Advanced Proper Orthogonal Decomposition Tools: Using Reduced Order Models to Identify Normal Modes of Vibration and Slow Invariant Manifolds in the Dynamics of Planar Nonlinear Rods

Abstract

Reduced order models for the dynamics of geometrically exact planar rods are derived by projecting the nonlinear equations of motion onto a subspace spanned by a set of proper orthogonal modes. These optimal modes are identified by a proper orthogonal decomposition processing of high-resolution finite element dynamics. A three-degree-of-freedom reduced system is derived to study distinct categories of motions dominated by a single POD mode.

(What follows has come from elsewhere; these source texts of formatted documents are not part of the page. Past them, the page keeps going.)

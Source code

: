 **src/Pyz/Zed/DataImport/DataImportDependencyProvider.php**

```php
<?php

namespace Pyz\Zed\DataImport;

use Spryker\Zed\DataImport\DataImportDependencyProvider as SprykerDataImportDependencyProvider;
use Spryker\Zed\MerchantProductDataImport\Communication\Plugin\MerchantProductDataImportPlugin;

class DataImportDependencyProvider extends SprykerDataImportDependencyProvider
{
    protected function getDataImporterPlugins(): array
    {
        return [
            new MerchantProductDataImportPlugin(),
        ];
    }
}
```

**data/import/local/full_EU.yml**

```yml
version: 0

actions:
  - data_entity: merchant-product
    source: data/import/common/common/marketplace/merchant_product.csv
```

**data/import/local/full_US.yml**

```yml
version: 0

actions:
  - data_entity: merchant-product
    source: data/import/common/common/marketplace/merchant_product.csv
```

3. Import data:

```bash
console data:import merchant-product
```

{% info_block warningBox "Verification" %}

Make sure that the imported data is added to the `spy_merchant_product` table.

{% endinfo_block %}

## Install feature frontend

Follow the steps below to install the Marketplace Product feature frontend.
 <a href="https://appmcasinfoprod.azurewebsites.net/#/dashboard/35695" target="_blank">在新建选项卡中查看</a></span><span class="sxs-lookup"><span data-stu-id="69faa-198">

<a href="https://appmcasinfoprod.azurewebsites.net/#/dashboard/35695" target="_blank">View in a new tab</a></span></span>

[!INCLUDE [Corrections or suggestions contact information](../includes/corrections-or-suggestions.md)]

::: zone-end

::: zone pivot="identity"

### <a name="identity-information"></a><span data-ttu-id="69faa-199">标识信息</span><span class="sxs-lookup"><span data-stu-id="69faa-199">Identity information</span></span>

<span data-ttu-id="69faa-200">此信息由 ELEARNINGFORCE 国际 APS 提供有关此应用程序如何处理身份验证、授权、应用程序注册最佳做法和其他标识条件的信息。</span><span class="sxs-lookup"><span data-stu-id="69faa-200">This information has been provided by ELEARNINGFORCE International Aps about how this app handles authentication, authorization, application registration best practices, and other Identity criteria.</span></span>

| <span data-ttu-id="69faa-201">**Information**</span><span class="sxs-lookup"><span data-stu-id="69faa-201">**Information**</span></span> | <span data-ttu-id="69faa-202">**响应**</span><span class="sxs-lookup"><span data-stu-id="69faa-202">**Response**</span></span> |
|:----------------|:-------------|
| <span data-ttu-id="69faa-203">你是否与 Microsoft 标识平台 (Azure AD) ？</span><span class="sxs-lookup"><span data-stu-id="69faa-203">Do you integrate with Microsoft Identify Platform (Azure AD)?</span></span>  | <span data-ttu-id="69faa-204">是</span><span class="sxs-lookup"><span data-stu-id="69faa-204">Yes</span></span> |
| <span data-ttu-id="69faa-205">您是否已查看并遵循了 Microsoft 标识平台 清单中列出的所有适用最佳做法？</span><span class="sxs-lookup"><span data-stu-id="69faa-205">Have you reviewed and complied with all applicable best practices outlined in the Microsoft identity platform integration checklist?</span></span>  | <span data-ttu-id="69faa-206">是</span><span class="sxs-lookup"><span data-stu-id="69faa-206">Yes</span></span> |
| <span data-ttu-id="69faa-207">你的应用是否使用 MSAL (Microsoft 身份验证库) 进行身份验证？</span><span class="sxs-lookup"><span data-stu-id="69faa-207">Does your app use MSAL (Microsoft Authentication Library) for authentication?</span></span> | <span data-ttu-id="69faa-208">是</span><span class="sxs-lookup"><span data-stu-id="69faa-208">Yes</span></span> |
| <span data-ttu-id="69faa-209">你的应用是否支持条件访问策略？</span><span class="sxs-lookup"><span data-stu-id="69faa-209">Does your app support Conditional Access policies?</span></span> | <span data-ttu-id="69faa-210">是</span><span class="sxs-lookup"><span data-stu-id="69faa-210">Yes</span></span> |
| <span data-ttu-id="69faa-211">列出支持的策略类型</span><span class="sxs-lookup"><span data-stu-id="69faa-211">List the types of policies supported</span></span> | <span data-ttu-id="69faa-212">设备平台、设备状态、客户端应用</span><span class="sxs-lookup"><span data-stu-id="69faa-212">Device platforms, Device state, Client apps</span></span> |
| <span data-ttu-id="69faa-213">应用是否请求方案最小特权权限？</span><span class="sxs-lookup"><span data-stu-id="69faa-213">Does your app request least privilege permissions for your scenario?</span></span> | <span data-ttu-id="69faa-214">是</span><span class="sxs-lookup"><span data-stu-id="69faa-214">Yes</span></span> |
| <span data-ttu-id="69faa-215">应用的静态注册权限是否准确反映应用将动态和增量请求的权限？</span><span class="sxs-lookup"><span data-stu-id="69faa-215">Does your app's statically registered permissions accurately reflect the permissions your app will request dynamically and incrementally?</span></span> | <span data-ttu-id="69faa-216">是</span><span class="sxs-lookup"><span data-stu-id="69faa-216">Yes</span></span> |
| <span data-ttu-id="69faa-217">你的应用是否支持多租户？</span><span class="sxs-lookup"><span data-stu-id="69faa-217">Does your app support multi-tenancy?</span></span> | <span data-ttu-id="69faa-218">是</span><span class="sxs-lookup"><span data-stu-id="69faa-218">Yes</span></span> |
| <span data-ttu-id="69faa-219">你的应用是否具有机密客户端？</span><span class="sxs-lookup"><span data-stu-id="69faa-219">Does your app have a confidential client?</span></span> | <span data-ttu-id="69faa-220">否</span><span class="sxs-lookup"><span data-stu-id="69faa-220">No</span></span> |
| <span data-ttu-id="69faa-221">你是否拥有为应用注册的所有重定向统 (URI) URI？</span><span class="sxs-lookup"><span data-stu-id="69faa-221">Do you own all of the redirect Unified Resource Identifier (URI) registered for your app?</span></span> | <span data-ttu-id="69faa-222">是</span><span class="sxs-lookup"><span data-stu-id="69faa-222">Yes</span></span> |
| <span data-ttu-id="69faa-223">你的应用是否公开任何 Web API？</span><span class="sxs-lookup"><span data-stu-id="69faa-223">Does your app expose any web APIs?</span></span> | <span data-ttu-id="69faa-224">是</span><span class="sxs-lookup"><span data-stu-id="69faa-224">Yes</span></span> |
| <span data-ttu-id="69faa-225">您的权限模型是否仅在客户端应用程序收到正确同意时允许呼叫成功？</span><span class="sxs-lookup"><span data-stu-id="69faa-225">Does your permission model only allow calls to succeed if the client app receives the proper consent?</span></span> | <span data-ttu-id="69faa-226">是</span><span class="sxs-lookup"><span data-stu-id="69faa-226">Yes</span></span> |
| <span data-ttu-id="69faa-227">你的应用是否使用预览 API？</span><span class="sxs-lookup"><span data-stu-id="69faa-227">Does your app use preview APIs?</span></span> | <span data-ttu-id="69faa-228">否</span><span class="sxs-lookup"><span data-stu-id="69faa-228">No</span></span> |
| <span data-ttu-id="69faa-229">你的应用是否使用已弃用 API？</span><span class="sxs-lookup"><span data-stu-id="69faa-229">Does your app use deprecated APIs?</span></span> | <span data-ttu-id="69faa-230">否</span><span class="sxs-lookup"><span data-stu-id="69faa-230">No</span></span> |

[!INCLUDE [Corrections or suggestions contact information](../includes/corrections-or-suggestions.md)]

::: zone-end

The modal analysis of the reduced system characterizes in a unique fashion for these motions, since its linear natural frequencies are near to the natural frequencies of the full-order system. For free motions characterized by a single POD mode, the eigen-vector matrix of the derived reduced system coincides with the principal POD-directions. This property reflects the existence of a normal mode of vibration, which appears to be close to a slow invariant manifold. Its shape is captured by that of the dominant POD mode. The modal analysis of the POD-based reduced order system provides a potentially valuable tool to characterize the spatio-temporal complexity of the dynamics in order to elucidate connections between proper orthogonal modes and nonlinear normal modes of vibration.